__DATA TO EXAMINE__:
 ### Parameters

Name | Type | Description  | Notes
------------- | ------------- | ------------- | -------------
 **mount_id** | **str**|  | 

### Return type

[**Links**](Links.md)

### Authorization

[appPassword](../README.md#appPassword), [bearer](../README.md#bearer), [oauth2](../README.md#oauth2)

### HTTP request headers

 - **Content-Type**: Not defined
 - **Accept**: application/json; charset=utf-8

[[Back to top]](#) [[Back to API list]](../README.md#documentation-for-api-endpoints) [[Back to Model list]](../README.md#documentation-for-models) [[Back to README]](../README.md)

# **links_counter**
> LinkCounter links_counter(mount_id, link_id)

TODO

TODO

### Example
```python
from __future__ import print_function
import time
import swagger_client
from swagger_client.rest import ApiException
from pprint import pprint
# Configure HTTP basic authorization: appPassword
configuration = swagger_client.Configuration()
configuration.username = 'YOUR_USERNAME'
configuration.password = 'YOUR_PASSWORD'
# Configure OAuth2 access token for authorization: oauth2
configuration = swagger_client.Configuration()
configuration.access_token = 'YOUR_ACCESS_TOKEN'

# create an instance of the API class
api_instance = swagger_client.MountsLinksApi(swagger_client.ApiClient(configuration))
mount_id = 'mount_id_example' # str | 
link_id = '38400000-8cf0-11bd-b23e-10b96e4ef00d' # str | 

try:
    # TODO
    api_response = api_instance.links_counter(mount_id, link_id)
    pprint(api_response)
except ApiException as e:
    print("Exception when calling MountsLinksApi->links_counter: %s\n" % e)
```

* * *

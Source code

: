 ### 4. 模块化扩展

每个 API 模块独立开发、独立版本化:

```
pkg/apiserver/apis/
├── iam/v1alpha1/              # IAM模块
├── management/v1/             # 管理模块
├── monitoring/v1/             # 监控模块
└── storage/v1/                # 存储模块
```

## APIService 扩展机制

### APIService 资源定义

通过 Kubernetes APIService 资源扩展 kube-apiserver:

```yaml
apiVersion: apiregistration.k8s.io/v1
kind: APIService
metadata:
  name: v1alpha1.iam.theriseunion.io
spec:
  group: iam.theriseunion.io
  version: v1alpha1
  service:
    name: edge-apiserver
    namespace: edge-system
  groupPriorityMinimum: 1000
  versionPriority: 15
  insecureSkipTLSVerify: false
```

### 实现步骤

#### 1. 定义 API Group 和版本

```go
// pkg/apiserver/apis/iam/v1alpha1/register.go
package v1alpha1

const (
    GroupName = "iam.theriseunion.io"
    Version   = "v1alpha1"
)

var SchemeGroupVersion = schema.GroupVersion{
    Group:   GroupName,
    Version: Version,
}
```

...

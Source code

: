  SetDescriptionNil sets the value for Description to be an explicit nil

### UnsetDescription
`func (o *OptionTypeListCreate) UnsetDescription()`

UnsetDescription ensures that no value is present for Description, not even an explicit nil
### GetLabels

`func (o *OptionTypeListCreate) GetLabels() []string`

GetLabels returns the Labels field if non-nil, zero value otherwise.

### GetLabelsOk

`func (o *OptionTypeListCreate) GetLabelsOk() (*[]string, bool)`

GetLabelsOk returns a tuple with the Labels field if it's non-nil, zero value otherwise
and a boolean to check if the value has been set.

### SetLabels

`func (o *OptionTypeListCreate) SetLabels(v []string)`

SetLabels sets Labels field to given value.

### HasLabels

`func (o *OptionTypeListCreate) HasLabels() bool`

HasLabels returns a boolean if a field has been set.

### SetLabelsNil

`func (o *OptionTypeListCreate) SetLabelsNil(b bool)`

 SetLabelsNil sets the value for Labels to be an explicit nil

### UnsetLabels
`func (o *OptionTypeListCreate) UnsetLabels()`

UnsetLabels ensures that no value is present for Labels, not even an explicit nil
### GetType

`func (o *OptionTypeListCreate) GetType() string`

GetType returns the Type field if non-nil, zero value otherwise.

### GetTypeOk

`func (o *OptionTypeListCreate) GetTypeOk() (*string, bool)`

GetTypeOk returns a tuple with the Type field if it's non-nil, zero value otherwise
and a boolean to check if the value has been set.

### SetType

__REQUIREMENT__: Look above for the line containing "### Parameters". Output from there through the line containing "- **Accept**: application/json;", exactly and inclusively.

__RESULT__:
 ### Parameters

Name | Type | Description  | Notes
------------- | ------------- | ------------- | -------------
 **mount_id** | **str**|  | 

### Return type

[**Links**](Links.md)

### Authorization

[appPassword](../README.md#appPassword), [bearer](../README.md#bearer), [oauth2](../README.md#oauth2)

### HTTP request headers

 - **Content-Type**: Not defined
 - **Accept**: application/json; charset=utf-8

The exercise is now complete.